» **Collected data entries**
· · · · ·
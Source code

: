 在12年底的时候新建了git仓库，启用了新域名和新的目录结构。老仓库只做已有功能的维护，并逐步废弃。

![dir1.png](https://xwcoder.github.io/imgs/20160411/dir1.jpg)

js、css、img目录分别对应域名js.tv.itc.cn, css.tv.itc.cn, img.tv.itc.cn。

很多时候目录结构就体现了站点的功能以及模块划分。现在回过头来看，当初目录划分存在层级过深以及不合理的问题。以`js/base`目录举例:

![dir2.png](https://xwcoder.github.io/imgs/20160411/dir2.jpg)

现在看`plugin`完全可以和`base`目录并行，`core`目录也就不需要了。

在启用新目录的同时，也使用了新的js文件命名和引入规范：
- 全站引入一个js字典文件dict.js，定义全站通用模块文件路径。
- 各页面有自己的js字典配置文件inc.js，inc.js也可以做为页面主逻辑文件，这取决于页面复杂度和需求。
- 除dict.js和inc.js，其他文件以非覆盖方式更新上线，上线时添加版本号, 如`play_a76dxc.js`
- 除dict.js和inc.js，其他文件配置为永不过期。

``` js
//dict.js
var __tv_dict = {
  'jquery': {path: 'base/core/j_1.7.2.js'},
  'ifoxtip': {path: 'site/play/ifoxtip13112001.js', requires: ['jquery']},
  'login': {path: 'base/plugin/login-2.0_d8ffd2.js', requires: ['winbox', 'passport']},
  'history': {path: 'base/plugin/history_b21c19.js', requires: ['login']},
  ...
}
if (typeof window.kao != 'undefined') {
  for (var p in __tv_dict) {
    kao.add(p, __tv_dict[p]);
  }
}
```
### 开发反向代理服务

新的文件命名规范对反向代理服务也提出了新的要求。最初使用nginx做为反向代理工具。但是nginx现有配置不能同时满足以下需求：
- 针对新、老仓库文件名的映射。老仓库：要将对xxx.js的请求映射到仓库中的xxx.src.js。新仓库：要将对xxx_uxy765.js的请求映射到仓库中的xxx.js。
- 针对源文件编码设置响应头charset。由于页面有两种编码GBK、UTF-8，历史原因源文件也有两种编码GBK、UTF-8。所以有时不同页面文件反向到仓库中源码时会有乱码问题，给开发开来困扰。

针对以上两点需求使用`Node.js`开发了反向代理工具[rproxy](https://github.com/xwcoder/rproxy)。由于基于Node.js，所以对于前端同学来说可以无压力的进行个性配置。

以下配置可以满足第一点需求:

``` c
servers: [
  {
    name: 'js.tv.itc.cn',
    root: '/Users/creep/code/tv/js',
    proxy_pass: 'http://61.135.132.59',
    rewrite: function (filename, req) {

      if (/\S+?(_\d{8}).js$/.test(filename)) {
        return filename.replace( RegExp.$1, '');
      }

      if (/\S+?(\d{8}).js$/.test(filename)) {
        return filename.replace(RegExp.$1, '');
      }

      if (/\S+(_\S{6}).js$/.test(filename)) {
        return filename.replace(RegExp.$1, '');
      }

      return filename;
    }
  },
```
· · · · ·
» **YOUR GOAL**
Your task is to copy every record exactly.

» **RESPONSE TO THE TASK**
Source code

: 在12年底的时候新建了git仓库，启用了新域名和新的目录结构。老仓库只做已有功能的维护，并逐步废弃。

![dir1.png](https://xwcoder.github.io/imgs/20160411/dir1.jpg)

js、css、img目录分别对应域名js.tv.itc.cn, css.tv.itc.cn, img.tv.itc.cn。

很多时候目录结构就体现了站点的功能以及模块划分。现在回过头来看，当初目录划分存在层级过深以及不合理的问题。以`js/base`目录举例:

![dir2.png](https://xwcoder.github.io/imgs/20160411/dir2.jpg)

现在看`plugin`完全可以和`base`目录并行，`core`目录也就不需要了。

在启用新目录的同时，也使用了新的js文件命名和引入规范：
- 全站引入一个js字典文件dict.js，定义全站通用模块文件路径。
- 各页面有自己的js字典配置文件inc.js，inc.js也可以做为页面主逻辑文件，这取决于页面复杂度和需求。
- 除dict.js和inc.js，其他文件以非覆盖方式更新上线，上线时添加版本号, 如`play_a76dxc.js`
- 除dict.js和inc.js，其他文件配置为永不过期。

``` js
//dict.js
var __tv_dict = {
  'jquery': {path: 'base/core/j_1.7.2.js'},
  'ifoxtip': {path: 'site/play/ifoxtip13112001.js', requires: ['jquery']},
  'login': {path: 'base/plugin/login-2.0_d8ffd2.js', requires: ['winbox', 'passport']},
  'history': {path: 'base/plugin/history_b21c19.js', requires: ['login']},
  ...
}
if (typeof window.kao != 'undefined') {
  for (var p in __tv_dict) {
    kao.add(p, __tv_dict[p]);
  }
}
```
### 开发反向代理服务

新的文件命名规范对反向代理服务也提出了新的要求。最初使用nginx做为反向代理工具。但是nginx现有配置不能同时满足以下需求：
- 针对新、老仓库文件名的映射。老仓库：要将对xxx.js的请求映射到仓库中的xxx.src.js。新仓库：要将对xxx_uxy765.js的请求映射到仓库中的xxx.js。
- 针对源文件编码设置响应头charset。由于页面有两种编码GBK、UTF-8，历史原因源文件也有两种编码GBK、UTF-8。所以有时不同页面文件反向到仓库中源码时会有乱码问题，给开发开来困扰。

针对以上两点需求使用`Node.js`开发了反向代理工具[rproxy](https://github.com/xwcoder/rproxy)。由于基于Node.js，所以对于前端同学来说可以无压力的进行个性配置。

以下配置可以满足第一点需求:

``` c
servers: [
  {
    name: 'js.tv.itc.cn',
    root: '/Users/creep/code/tv/js',
    proxy_pass: 'http://61.135.132.59',
    rewrite: function (filename, req) {

      if (/\S+?(_\d{8}).js$/.test(filename)) {
        return filename.replace( RegExp.$1, '');
      }

      if (/\S+?(\d{8}).js$/.test(filename)) {
        return filename.replace(RegExp.$1, '');
      }

      if (/\S+(_\S{6}).js$/.test(filename)) {
        return filename.replace(RegExp.$1, '');
      }

      return filename;
    }
  },
```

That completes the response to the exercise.